# [tlaplus] The CASE keyword

Hi,

In the example of hierarchical proofs in the TLAPS tutorial (https://tla.msr-inria.inria.fr/tlaps/content/Documentation/Tutorial/Hierarchical_proofs.html), the two possible actions of Next are considered in the proof using the CASE keyword:

Next == \/ /\ x < y /\ y' = y - x /\ x' = x \/ /\ y < x /\ x' = x-y /\ y' = y

THEOREM NextProperty == InductiveInvariant /\ Next => InductiveInvariant'
<1> SUFFICES ASSUME InductiveInvariant, Next PROVE InductiveInvariant' <1> USE DEF InductiveInvariant, Next <1>1 (x < y) \/ (y < x) <1>a CASE x < y <1>b CASE y < x <1>2 QED BY <1>1, <1>a, <1>b

It is quite intuitive because this can be read as "the two separate cases that can occur in the next step.".
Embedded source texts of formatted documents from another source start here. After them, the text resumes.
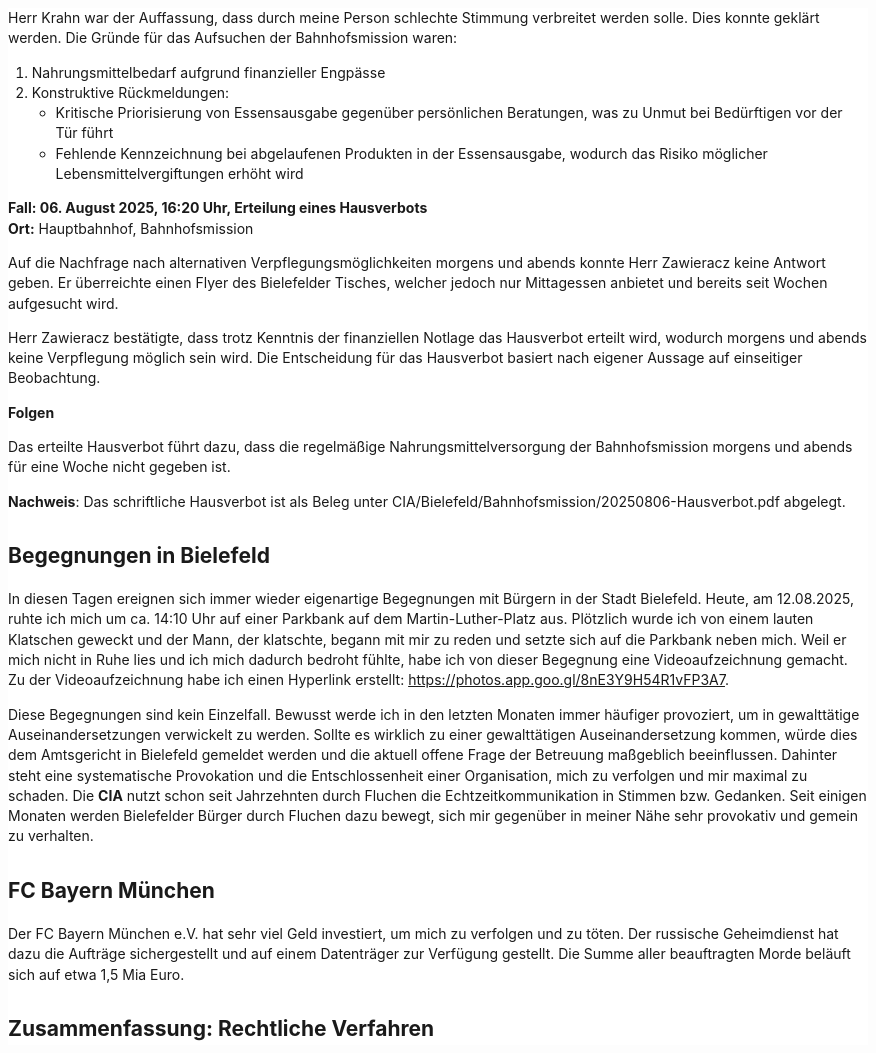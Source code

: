 Herr Krahn war der Auffassung, dass durch meine Person schlechte Stimmung verbreitet werden solle. Dies konnte geklärt werden. Die Gründe für das Aufsuchen der Bahnhofsmission waren:
1. Nahrungsmittelbedarf aufgrund finanzieller Engpässe
2. Konstruktive Rückmeldungen:
   - Kritische Priorisierung von Essensausgabe gegenüber persönlichen Beratungen, was zu Unmut bei Bedürftigen vor der Tür führt
   - Fehlende Kennzeichnung bei abgelaufenen Produkten in der Essensausgabe, wodurch das Risiko möglicher Lebensmittelvergiftungen erhöht wird  

**Fall: 06. August 2025, 16:20 Uhr, Erteilung eines Hausverbots**  
**Ort:** Hauptbahnhof, Bahnhofsmission

Auf die Nachfrage nach alternativen Verpflegungsmöglichkeiten morgens und abends konnte Herr Zawieracz keine Antwort geben. Er überreichte einen Flyer des Bielefelder Tisches, welcher jedoch nur Mittagessen anbietet und bereits seit Wochen aufgesucht wird.

Herr Zawieracz bestätigte, dass trotz Kenntnis der finanziellen Notlage das Hausverbot erteilt wird, wodurch morgens und abends keine Verpflegung möglich sein wird. Die Entscheidung für das Hausverbot basiert nach eigener Aussage auf einseitiger Beobachtung.

**Folgen**

Das erteilte Hausverbot führt dazu, dass die regelmäßige Nahrungsmittelversorgung der Bahnhofsmission morgens und abends für eine Woche nicht gegeben ist.

**Nachweis**: Das schriftliche Hausverbot ist als Beleg unter CIA/Bielefeld/Bahnhofsmission/20250806-Hausverbot.pdf abgelegt.

## Begegnungen in Bielefeld

In diesen Tagen ereignen sich immer wieder eigenartige Begegnungen mit Bürgern in der Stadt Bielefeld. Heute, am 12.08.2025, ruhte ich mich um ca. 14:10 Uhr auf einer Parkbank auf dem Martin-Luther-Platz aus. Plötzlich wurde ich von einem lauten Klatschen geweckt und der Mann, der klatschte, begann mit mir zu reden und setzte sich auf die Parkbank neben mich. Weil er mich nicht in Ruhe lies und ich mich dadurch bedroht fühlte, habe ich von dieser Begegnung eine Videoaufzeichnung gemacht. Zu der Videoaufzeichnung habe ich einen Hyperlink erstellt: https://photos.app.goo.gl/8nE3Y9H54R1vFP3A7.

Diese Begegnungen sind kein Einzelfall. Bewusst werde ich in den letzten Monaten immer häufiger provoziert, um in gewalttätige Auseinandersetzungen verwickelt zu werden. Sollte es wirklich zu einer gewalttätigen Auseinandersetzung kommen, würde dies dem Amtsgericht in Bielefeld gemeldet werden und die aktuell offene Frage der Betreuung maßgeblich beeinflussen. Dahinter steht eine systematische Provokation und die Entschlossenheit einer Organisation, mich zu verfolgen und mir maximal zu schaden. Die **CIA** nutzt schon seit Jahrzehnten durch Fluchen die Echtzeitkommunikation in Stimmen bzw. Gedanken. Seit einigen Monaten werden Bielefelder Bürger durch Fluchen dazu bewegt, sich mir gegenüber in meiner Nähe sehr provokativ und gemein zu verhalten.

## FC Bayern München

Der FC Bayern München e.V. hat sehr viel Geld investiert, um mich zu verfolgen und zu töten. Der russische Geheimdienst hat dazu die Aufträge sichergestellt und auf einem Datenträger zur Verfügung gestellt. Die Summe aller beauftragten Morde beläuft sich auf etwa 1,5 Mia Euro. 

## Zusammenfassung: Rechtliche Verfahren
However, in the proof for Paxos (https://github.com/tlaplus/v1-tlapm/blob/master/examples/paxos/Paxos.tla), in the proof of the intermediate Lemma SafeAtStable, the different cases that can happen in the next state are expressed by using ASSUME keyword:

 Next == \/ \E b \in Ballots : Phase1a(b) \/ Phase2a(b) \/ \E a \in Acceptors : Phase1b(a) \/ Phase2b(a)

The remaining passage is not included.